STS-124 patch.svg Sts124crew.jpg
From left to right: Chamitoff, Fossum, Ham, Kelly, Nyberg, Garan and Hoshide


Space Shuttle program
← STS-123 STS-126

STS-124 was a Space Shuttle mission, flown by Space Shuttle Discovery to the International Space Station. Discovery launched on 31 May 2008 at 17:02 EDT, moved from an earlier scheduled launch date of 25 May 2008,[3] and landed safely at the Kennedy Space Center's Shuttle Landing Facility, at 11:15 EDT on 14 June 2008. The mission is also referred to as ISS-1J by the ISS program.

Crew[edit]

Position[4] Launching Astronaut Landing Astronaut
Commander Mark E. Kelly
Third spaceflight
Pilot Kenneth T. Ham
First spaceflight
Mission Specialist 1 Karen L. Nyberg
First spaceflight
Mission Specialist 2 Ronald J. Garan, Jr.
First spaceflight
Mission Specialist 3 Michael E. Fossum
Second spaceflight
Mission Specialist 4 Akihiko Hoshide, JAXA
First spaceflight
Mission Specialist 5 Gregory E. Chamitoff
Expedition 17
First spaceflight
ISS Flight Engineer
Garret E. Reisman
Expedition 17
First spaceflight
ISS Flight Engineer

Crew notes[edit]

  • Stephen G. Bowen was originally assigned to STS-124 but was moved to STS-126 to allow this mission to rotate an ISS crew member.[5] Bowen was scheduled to perform the EVAs on the flight along with Fossum. Garan took his place for the EVAs.

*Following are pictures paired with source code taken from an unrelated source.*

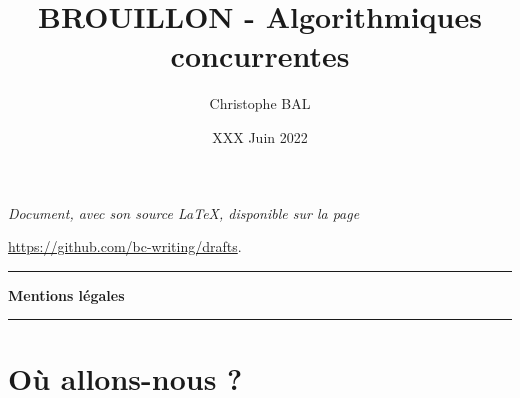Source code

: \documentclass{amsbook}
\begin{document}
\title{BROUILLON - Algorithmiques concurrentes}
\author{Christophe BAL}
\date{XXX Juin 2022}

\maketitle

\begin{center}
    \itshape
    Document, avec son source \LaTeX, disponible sur la page
    
    \url{https://github.com/bc-writing/drafts}.
\end{center}


\bigskip


\begin{center}
    \hrule\vspace{.3em}
    {
        \fontsize{1.35em}{1em}\selectfont
        \textbf{Mentions \og légales \fg}
    }
            
    \vspace{0.45em}
    \doclicenseThis
    \hrule
\end{center}


\vspace{4em}


\setcounter{tocdepth}{2}
\tableofcontents




\newpage
\chapter{Où allons-nous ?}




\end{document}
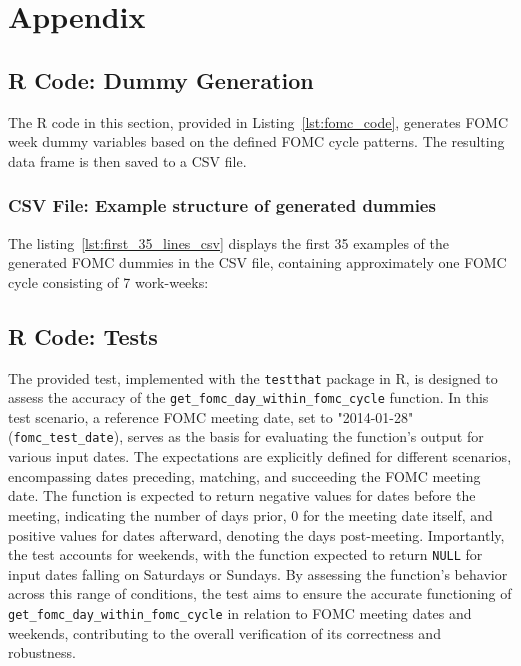 \chapter{Appendix}

\section{R Code: Dummy Generation}
\label{app:fomc_code}

The R code in this section, provided in Listing~\ref{lst:fomc_code}, generates FOMC week dummy variables based on the defined FOMC cycle patterns. The resulting data frame is then saved to a CSV file.



\subsection{CSV File: Example structure of generated dummies}
\label{app:first_35_lines_csv}

The listing~\ref{lst:first_35_lines_csv} displays the first 35 examples of the generated FOMC dummies in the CSV file,  containing approximately one FOMC cycle consisting of 7 work-weeks:



\section{R Code: Tests}
\label{app:fomc_code}

The provided test, implemented with the \texttt{testthat} package in R, is designed to assess the accuracy of the \texttt{get\_fomc\_day\_within\_fomc\_cycle} function. In this test scenario, a reference FOMC meeting date, set to "2014-01-28" (\texttt{fomc\_test\_date}), serves as the basis for evaluating the function's output for various input dates. The expectations are explicitly defined for different scenarios, encompassing dates preceding, matching, and succeeding the FOMC meeting date. The function is expected to return negative values for dates before the meeting, indicating the number of days prior, 0 for the meeting date itself, and positive values for dates afterward, denoting the days post-meeting. Importantly, the test accounts for weekends, with the function expected to return \texttt{NULL} for input dates falling on Saturdays or Sundays. By assessing the function's behavior across this range of conditions, the test aims to ensure the accurate functioning of \texttt{get\_fomc\_day\_within\_fomc\_cycle} in relation to FOMC meeting dates and weekends, contributing to the overall verification of its correctness and robustness.


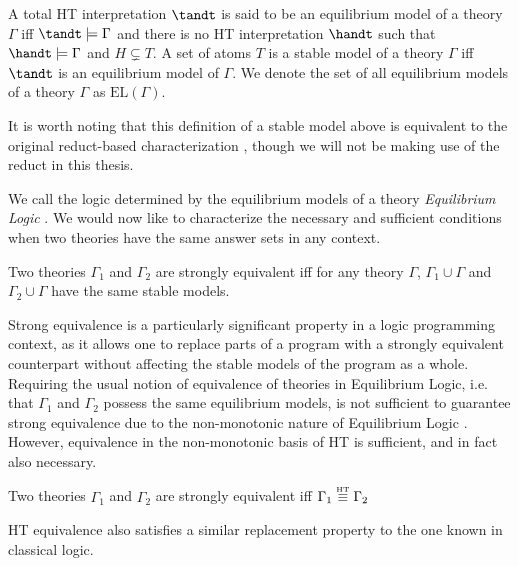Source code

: \begin{definition}
  A total HT interpretation $\tandt$ is said to be an equilibrium
  model of a theory $\Gamma$ iff $\tandt \models \Gamma$ and there is
  no HT interpretation $\handt$ such that $\handt \models \Gamma$ and
  $H \subsetneq T$. A set of atoms $T$ is a stable model of a theory
  $\Gamma$ iff $\tandt$ is an equilibrium model of $\Gamma$. We denote
  the set of all equilibrium models of a theory $\Gamma$ as
  $\text{EL}(\Gamma)$.
\end{definition}

It is worth noting that this definition of a stable model above is
equivalent to the original reduct-based characterization
\cite{lipeva01a}, though we will not be making use of the reduct in
this thesis.

We call the logic determined by the equilibrium models of a theory
\emph{Equilibrium Logic} \cite{pearce06a}. We would now like to
characterize the necessary and sufficient conditions when two theories
have the same answer sets in any context.

\begin{definition}
  Two theories $\Gamma_1$ and $\Gamma_2$ are strongly equivalent iff for
  any theory $\Gamma$, $\Gamma_1 \cup \Gamma$ and
  $\Gamma_2 \cup \Gamma$ have the same stable models.
\end{definition}

Strong equivalence is a particularly significant property in a logic
programming context, as it allows one to replace parts of a program
with a strongly equivalent counterpart without affecting the stable
models of the program as a whole. Requiring the usual notion of
equivalence of theories in Equilibrium Logic, i.e. that $\Gamma_1$ and
$\Gamma_2$ possess the same equilibrium models, is not sufficient to
guarantee strong equivalence due to the non-monotonic nature of
Equilibrium Logic \cite{lipeva01a}.  However, equivalence in the
non-monotonic basis of HT is sufficient, and in fact also necessary.

\begin{proposition}
  Two theories $\Gamma_1$ and $\Gamma_2$ are strongly equivalent
  iff $\Gamma_1 \equivht \Gamma_2$
\end{proposition}

HT equivalence also satisfies a similar replacement property
to the one known in classical logic.

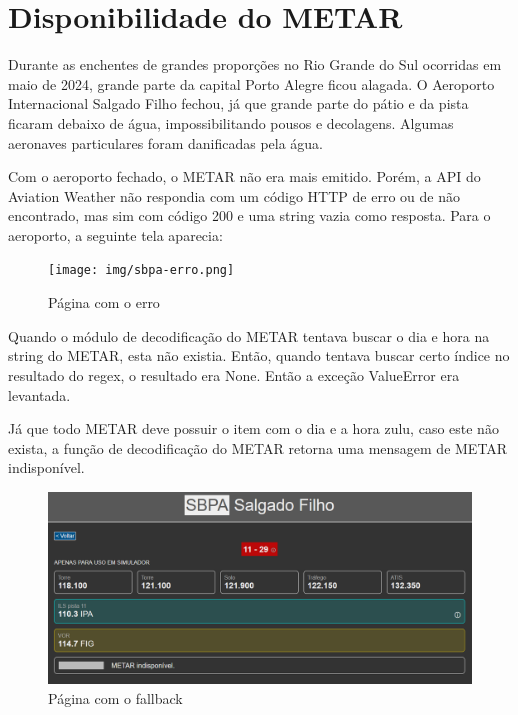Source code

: \section{Disponibilidade do METAR}

Durante as enchentes de grandes proporções no Rio Grande do Sul ocorridas em maio de 2024, grande
parte da capital Porto Alegre ficou alagada. O Aeroporto Internacional Salgado Filho fechou, já
que grande parte do pátio e da pista ficaram debaixo de água, impossibilitando pousos e decolagens.
Algumas aeronaves particulares foram danificadas pela água.

Com o aeroporto fechado, o METAR não era mais emitido. Porém, a API do Aviation Weather não
respondia com um código HTTP de erro ou de não encontrado, mas sim com código 200 e uma string
vazia como resposta. Para o aeroporto, a seguinte tela aparecia:

\begin{figure}[ht]
    \begin{center}
    \texttt{[image: img/sbpa-erro.png]}
    \caption{Página com o erro}
    \label{fig:sbpa-erro}
    \end{center}
\end{figure}

Quando o módulo de decodificação do METAR tentava buscar o dia e hora na string do METAR, esta
não existia. Então, quando tentava buscar certo índice no resultado do regex, o resultado era None.
Então a exceção ValueError era levantada.

Já que todo METAR deve possuir o item com o dia e a hora zulu, caso este não exista, a função de
decodificação do METAR retorna uma mensagem de METAR indisponível.

\begin{figure}[ht]
    \begin{center}
    \includegraphics[width=400pt]{img/sbpa.png}
    \caption{Página com o fallback}
    \label{fig:sbpa}
    \end{center}
\end{figure}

Commander Kelly discusses the crew[edit]

A crane lowers Discovery toward the external tank and SRBs in high bay 3 of the Vehicle Assembly Building for STS-124.

"I’m really fortunate to be given the crew members that I have on this mission. It’s myself and six others. We do swap one of our crew members with the expedition crew member on board. So Greg goes up, Greg stays on station and Garrett comes home. But the crew that was assigned to me—I’m really fortunate to have some really talented people. Ken Ham, as a pilot, knows the orbiter better than anybody I’ve seen. This is his first flight. My lead EVA crew member is Mike Fossum who did three spacewalks on my previous flight, STS-121. We’ve flown together before. I have all the confidence in the world in his ability to execute these EVAs. Karen Nyberg, my MS1, sits on the flight deck for ascent and entry. She’s also the lead for all the robotic arm operations. She’ll be flying three robotic arms in space, incredibly motivated, well ahead of the game and I expect great things from her. Ron Garan is my flight engineer, a colonel in the Air Force. This is going to be his first time in space as well as is Karen’s and Ken’s and he’s doing three spacewalks. So he's got a lot on his plate. He’s been doing great during training and he’s going to have the opportunity to prove himself during these three spacewalks. I kind of wish it was me getting to go outside. I can’t do that, but we expect great things from Ron as well. And then I have Aki Hoshide, our Japanese crew member, who grew up in New Jersey kind of like me. That’s an interesting thing about our flight—we have four people from New Jersey on the mission. I look at Aki as the payload commander. He is responsible for that Japanese laboratory and he has taken on that responsibility as completely as I could have hoped for. All through our training he’s been very much focused on the Japanese lab, making sure it’s ready to go, making sure we’re completely trained on the systems and everything we have to do. I’ve given him a lot of responsibility and he’s completely taken it on."[6]

Mission payloads[edit]

JEM PM Kibō on ISS after STS-124
JEM Kibō Pressurized Module in assembly

STS-124 delivered the Pressurized Module (PM) of the Japanese Experiment Module (JEM), called Kibō, to the International Space Station (ISS). Kibō was berthed to the Harmony module and the pressurized section of the JEM Experiment Logistics Module, brought up by the STS-123 crew, was moved from Harmony to the JEM-PM. The Japanese Remote Manipulator System, a robotic arm, was also delivered by STS-124 and attached to Kibō. The entire Kibō laboratory is being brought up over three missions.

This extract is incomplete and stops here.